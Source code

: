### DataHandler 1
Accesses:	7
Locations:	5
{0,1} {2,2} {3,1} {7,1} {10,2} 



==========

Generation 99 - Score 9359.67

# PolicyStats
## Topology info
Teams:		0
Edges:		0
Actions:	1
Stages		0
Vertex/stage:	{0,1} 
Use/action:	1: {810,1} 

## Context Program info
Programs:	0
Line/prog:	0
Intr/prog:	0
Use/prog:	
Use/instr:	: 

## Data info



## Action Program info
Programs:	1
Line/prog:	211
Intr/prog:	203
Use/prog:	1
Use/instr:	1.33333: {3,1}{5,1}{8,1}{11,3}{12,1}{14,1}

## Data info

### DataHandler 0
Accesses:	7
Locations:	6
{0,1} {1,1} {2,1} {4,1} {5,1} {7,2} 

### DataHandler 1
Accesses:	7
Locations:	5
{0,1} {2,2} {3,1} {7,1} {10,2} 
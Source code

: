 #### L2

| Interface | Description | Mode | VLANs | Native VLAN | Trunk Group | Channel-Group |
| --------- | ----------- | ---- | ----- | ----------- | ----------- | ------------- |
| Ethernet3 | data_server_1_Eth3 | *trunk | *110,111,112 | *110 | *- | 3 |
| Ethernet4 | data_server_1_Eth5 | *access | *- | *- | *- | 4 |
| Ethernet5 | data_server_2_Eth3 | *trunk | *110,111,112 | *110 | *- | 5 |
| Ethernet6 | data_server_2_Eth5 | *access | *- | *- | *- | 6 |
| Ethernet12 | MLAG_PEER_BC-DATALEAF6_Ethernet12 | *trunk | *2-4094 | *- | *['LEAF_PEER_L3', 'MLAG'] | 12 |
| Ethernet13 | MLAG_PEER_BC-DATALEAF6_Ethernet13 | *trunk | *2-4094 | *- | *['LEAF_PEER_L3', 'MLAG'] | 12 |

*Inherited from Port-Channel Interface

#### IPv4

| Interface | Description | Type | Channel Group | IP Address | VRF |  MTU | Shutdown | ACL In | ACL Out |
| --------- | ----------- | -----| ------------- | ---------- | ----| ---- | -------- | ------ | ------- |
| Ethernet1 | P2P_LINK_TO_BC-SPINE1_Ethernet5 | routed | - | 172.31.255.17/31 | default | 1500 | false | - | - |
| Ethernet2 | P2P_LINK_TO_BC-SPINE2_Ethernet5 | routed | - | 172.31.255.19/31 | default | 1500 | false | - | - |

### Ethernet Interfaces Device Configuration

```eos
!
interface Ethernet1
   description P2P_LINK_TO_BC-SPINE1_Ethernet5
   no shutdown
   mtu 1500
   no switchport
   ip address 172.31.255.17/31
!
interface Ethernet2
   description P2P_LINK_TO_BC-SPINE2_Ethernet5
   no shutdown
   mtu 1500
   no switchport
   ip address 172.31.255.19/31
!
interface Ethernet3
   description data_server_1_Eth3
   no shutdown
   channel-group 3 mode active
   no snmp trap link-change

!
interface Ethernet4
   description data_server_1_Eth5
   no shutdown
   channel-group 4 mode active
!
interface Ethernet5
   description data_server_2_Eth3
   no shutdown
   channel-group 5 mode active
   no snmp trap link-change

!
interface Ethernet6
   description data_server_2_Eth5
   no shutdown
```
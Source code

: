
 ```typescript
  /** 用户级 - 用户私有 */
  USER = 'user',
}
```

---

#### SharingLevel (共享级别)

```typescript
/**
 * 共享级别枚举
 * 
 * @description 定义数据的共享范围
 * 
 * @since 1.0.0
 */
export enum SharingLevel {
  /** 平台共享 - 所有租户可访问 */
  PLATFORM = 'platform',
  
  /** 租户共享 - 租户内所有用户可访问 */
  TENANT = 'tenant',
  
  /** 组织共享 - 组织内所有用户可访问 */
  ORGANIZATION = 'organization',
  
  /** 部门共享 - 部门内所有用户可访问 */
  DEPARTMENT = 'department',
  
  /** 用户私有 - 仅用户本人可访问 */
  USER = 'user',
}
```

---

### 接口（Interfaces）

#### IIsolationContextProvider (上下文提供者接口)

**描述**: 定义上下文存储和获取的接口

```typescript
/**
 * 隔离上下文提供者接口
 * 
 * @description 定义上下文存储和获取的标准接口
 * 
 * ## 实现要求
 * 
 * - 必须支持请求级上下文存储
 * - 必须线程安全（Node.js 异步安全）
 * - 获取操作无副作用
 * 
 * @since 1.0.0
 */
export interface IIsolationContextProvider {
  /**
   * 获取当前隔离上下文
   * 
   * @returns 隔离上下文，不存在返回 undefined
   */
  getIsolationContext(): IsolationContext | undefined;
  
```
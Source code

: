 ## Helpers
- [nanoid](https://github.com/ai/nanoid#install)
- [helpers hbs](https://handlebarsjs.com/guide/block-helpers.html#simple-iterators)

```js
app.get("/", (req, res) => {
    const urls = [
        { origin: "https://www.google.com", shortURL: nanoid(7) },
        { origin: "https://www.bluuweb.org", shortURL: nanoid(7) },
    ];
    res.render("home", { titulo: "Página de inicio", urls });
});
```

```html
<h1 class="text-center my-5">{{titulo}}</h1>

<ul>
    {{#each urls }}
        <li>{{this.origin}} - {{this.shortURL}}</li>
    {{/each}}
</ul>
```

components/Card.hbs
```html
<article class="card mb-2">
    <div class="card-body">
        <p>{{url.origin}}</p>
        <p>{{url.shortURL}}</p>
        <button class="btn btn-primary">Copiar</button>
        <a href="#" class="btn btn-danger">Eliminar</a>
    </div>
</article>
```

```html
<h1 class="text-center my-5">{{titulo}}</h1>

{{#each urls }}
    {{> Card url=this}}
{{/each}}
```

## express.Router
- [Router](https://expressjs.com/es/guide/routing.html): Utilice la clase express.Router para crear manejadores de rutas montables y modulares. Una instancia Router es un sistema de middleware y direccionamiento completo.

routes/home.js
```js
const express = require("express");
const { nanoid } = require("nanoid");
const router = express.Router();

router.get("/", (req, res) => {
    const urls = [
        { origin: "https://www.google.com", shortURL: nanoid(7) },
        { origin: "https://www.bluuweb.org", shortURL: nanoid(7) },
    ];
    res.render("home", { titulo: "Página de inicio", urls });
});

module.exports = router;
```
......
**AIM OF THE TASK:** Reproduce each line of the material that mentions "false".

**ANSWER BOX:**
| Ethernet1 | P2P_LINK_TO_BC-SPINE1_Ethernet5 | routed | - | 172.31.255.17/31 | default | 1500 | false | - | - |
| Ethernet2 | P2P_LINK_TO_BC-SPINE2_Ethernet5 | routed | - | 172.31.255.19/31 | default | 1500 | false | - | - |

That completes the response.